- **Exercise prompt**
From the entries that follow, copy each line containing the word "Find".

== Given data

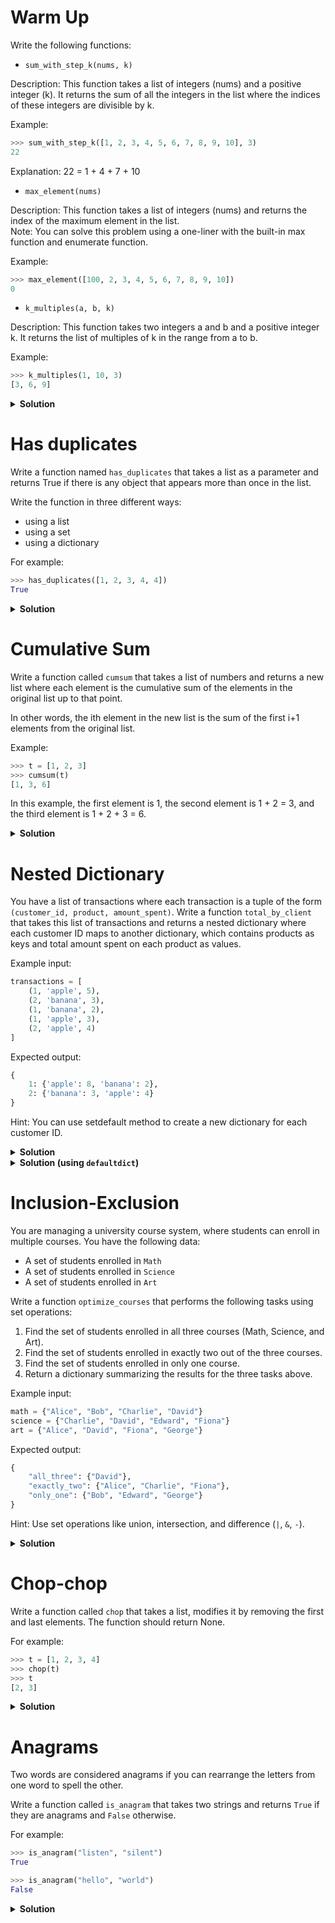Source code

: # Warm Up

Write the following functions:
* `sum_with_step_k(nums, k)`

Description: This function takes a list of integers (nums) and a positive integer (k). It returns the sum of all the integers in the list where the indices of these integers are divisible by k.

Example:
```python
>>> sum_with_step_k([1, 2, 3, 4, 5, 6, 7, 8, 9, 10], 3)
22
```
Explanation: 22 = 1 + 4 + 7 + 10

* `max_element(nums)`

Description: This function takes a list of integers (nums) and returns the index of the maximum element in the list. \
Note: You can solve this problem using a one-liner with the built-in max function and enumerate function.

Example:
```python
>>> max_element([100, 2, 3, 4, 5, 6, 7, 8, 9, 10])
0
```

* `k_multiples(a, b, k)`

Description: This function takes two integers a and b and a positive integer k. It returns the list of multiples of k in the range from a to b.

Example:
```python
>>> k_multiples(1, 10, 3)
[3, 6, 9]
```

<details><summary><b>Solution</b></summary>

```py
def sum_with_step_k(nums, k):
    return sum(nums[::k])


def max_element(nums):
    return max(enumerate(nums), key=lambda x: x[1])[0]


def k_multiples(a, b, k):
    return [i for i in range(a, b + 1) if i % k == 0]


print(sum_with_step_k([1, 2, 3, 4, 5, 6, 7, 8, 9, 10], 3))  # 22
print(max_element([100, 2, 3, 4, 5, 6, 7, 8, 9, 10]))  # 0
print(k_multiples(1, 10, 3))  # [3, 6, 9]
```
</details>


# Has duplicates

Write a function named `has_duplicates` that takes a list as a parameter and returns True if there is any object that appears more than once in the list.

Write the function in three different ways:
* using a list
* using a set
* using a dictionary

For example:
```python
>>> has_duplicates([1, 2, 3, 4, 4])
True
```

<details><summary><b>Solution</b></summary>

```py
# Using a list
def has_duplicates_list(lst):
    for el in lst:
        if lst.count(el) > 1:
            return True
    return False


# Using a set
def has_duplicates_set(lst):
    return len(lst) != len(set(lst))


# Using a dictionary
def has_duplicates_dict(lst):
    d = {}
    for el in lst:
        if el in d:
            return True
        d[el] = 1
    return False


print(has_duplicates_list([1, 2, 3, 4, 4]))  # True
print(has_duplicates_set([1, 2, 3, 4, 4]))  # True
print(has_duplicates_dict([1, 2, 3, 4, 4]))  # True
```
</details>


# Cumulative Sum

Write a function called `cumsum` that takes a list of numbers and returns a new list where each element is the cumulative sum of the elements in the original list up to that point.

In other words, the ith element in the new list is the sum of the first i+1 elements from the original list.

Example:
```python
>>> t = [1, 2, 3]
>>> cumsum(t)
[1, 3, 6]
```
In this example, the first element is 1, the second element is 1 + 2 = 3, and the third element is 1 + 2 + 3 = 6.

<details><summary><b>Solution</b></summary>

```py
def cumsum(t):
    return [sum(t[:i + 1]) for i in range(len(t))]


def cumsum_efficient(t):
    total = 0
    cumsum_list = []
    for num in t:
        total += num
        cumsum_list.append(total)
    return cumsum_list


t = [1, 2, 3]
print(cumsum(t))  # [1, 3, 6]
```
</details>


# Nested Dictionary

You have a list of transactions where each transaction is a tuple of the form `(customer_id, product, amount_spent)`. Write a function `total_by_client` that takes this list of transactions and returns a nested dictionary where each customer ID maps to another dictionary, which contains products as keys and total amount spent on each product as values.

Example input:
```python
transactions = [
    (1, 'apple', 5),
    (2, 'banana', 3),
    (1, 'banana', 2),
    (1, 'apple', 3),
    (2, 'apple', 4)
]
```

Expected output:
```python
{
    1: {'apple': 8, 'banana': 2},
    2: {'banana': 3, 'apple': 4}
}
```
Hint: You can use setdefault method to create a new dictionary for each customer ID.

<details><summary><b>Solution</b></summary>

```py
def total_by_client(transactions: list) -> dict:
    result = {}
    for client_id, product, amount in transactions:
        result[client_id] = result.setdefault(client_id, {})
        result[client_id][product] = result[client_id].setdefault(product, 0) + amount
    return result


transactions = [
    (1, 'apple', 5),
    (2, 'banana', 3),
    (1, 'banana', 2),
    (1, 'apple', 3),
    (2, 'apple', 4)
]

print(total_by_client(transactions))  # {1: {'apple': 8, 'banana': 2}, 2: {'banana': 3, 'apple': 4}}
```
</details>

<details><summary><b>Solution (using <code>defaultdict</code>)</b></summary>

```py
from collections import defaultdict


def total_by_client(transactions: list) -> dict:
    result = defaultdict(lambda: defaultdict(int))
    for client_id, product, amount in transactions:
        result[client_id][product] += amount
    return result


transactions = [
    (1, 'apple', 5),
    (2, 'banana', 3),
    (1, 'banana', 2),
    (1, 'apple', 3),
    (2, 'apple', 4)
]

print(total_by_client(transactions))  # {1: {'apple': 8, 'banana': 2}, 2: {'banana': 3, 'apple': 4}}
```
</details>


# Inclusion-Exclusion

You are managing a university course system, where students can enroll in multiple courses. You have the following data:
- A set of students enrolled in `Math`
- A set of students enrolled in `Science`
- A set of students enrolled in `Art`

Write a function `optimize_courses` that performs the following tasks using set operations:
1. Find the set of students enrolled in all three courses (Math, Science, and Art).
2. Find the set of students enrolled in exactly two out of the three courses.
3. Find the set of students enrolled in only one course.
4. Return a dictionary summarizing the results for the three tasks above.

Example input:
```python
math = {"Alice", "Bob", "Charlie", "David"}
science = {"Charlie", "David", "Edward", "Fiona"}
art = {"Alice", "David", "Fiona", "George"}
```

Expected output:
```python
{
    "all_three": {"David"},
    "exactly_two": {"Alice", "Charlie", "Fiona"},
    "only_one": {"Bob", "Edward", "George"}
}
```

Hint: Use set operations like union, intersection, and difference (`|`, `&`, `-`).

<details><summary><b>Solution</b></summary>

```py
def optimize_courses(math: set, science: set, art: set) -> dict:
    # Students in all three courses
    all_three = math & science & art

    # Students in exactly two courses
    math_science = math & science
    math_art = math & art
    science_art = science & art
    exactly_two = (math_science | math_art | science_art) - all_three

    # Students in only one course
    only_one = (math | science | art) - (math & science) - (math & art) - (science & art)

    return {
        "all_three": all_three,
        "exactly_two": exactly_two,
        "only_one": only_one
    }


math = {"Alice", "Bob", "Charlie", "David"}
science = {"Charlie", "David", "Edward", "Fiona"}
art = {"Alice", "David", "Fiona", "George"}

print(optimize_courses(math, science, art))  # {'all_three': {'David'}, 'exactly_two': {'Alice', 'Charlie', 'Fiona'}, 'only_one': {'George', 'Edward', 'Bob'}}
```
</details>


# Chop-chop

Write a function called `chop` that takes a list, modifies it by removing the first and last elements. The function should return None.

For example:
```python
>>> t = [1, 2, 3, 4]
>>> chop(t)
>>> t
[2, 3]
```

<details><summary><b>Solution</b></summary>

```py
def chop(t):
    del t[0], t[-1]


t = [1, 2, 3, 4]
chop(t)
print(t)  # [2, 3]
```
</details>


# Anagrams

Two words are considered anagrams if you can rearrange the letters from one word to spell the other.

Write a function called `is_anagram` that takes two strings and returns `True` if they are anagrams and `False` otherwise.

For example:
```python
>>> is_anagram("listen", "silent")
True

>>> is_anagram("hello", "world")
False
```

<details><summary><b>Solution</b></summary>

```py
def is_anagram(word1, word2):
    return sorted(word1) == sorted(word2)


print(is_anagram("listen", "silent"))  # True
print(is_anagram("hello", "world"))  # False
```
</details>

====
== Given data

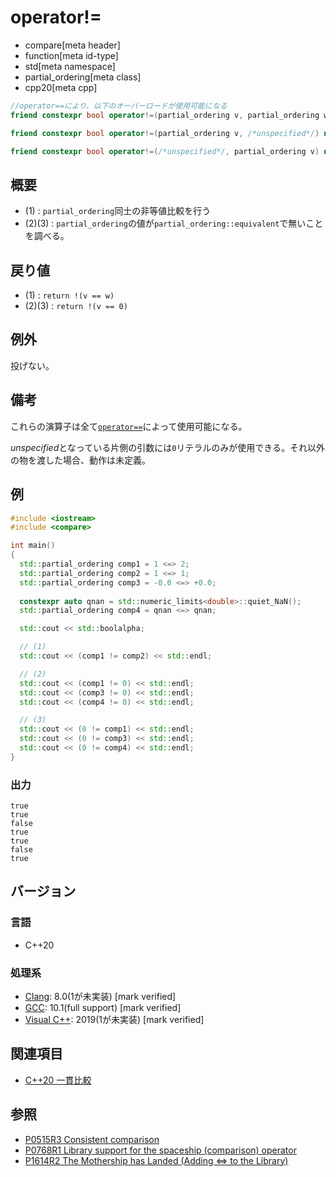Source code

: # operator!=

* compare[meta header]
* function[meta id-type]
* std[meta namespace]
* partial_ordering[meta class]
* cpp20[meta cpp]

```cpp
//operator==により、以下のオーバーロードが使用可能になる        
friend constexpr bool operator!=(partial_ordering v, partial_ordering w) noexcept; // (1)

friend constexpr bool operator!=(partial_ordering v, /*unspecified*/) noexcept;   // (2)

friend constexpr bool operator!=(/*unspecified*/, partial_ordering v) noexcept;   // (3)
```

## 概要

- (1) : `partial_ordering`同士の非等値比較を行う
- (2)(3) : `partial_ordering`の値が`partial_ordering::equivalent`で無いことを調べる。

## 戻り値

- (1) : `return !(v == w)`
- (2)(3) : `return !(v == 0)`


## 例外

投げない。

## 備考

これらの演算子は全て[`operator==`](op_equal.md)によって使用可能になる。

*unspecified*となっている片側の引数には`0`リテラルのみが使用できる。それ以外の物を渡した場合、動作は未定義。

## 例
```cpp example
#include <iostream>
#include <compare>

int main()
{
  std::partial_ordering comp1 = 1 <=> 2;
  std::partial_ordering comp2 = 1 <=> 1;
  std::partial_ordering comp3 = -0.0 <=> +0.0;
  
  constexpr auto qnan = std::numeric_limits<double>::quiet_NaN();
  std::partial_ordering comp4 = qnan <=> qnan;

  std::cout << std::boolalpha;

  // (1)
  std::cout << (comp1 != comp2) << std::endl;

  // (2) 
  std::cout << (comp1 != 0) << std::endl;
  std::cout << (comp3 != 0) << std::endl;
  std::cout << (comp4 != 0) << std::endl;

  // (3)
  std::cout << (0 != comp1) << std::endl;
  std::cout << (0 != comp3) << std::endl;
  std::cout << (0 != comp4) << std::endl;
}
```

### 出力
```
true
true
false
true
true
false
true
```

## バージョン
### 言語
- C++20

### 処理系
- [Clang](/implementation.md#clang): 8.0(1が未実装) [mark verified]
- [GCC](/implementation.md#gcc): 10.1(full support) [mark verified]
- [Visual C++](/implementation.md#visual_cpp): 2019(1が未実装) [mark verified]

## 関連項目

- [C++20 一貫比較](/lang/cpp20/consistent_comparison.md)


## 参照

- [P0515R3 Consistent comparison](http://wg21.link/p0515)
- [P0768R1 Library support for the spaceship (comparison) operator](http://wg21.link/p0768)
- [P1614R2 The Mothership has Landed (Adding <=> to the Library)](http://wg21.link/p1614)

====

- **Expected answer**
1. Find the set of students enrolled in all three courses (Math, Science, and Art).
2. Find the set of students enrolled in exactly two out of the three courses.
3. Find the set of students enrolled in only one course.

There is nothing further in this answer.